4. Vul het centrale verwarmingssysteem eventueel met voorbehandeld water om kalkafzetting tegen te gaan. Hierdoor zal de levensduur van de verwarmingselementen verlengen,

5. Ontlucht het centrale verwarmingssysteem, 6. Sluit de ketel aan op de elektrische installatie volgens de geldende normen,

7. Monteer de kamerthermostaat volgens de instructiehandleiding.

Let op: gebruik altijd een on/off kamerthermostaat met eigen stroomvoorziening (batterij).

Thermostaten die met powerstealing werken, zullen het toestel niet laten werken!

8. Sluit de kamerthermostaat aan op de RP-klemmen van de regelautomaat. Gebruik hiervoor 2 draden van 0,8mm2.

In hoofdstuk 3.1.3 wordt hier uitgebreider op ingegaan.

9. Wanneer u gereed bent met de bovenstaande handelingen, kunt u de ketel opstarten. Stel vervolgens de gewenste taal en het maximale vermogen in. Activeer de ontluchtingsfunctie [configuration > Pump > Venting > Turn On].

10. Stel de maximale aanvoertemperatuur in (afgestemd op het afgiftesysteem).

[configuration > Central Heating > Max boiler temp.].

LET OP:

Zorg er voor dat er géén spanning wordt gezet op de NA, RP en Tzas-klemmen van de regelautomaat! Dit zal de regelautomaat onherstelbaar beschadigen!

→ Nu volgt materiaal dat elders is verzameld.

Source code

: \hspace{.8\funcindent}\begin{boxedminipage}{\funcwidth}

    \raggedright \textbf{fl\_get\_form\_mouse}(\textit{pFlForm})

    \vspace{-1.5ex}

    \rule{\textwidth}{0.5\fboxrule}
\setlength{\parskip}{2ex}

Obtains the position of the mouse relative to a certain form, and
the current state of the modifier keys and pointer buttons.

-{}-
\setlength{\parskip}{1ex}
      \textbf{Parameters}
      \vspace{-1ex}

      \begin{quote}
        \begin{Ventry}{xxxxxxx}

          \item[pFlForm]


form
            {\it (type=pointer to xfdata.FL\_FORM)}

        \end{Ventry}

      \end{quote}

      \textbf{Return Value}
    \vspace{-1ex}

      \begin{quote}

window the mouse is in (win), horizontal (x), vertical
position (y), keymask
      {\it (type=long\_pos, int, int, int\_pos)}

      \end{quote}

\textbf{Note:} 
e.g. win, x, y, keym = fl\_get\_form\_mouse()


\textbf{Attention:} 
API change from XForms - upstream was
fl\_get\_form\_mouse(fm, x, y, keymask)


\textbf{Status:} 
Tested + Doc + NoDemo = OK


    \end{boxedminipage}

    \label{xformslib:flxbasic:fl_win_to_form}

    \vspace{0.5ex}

Uitzondering hierop is het gebruik van de NA-klemmen ten behoeve van een

prioriteitsschakeling om een externe groep in de meterkast uit te schakelen. Er mag dan maximaal 230V/ 0,1A worden geschakeld. Een hogere stroom zal de regelautomaat beschadigen!

Zie voor het aansluiten van een prioriteitsschakeling hoofdstuk 3.3.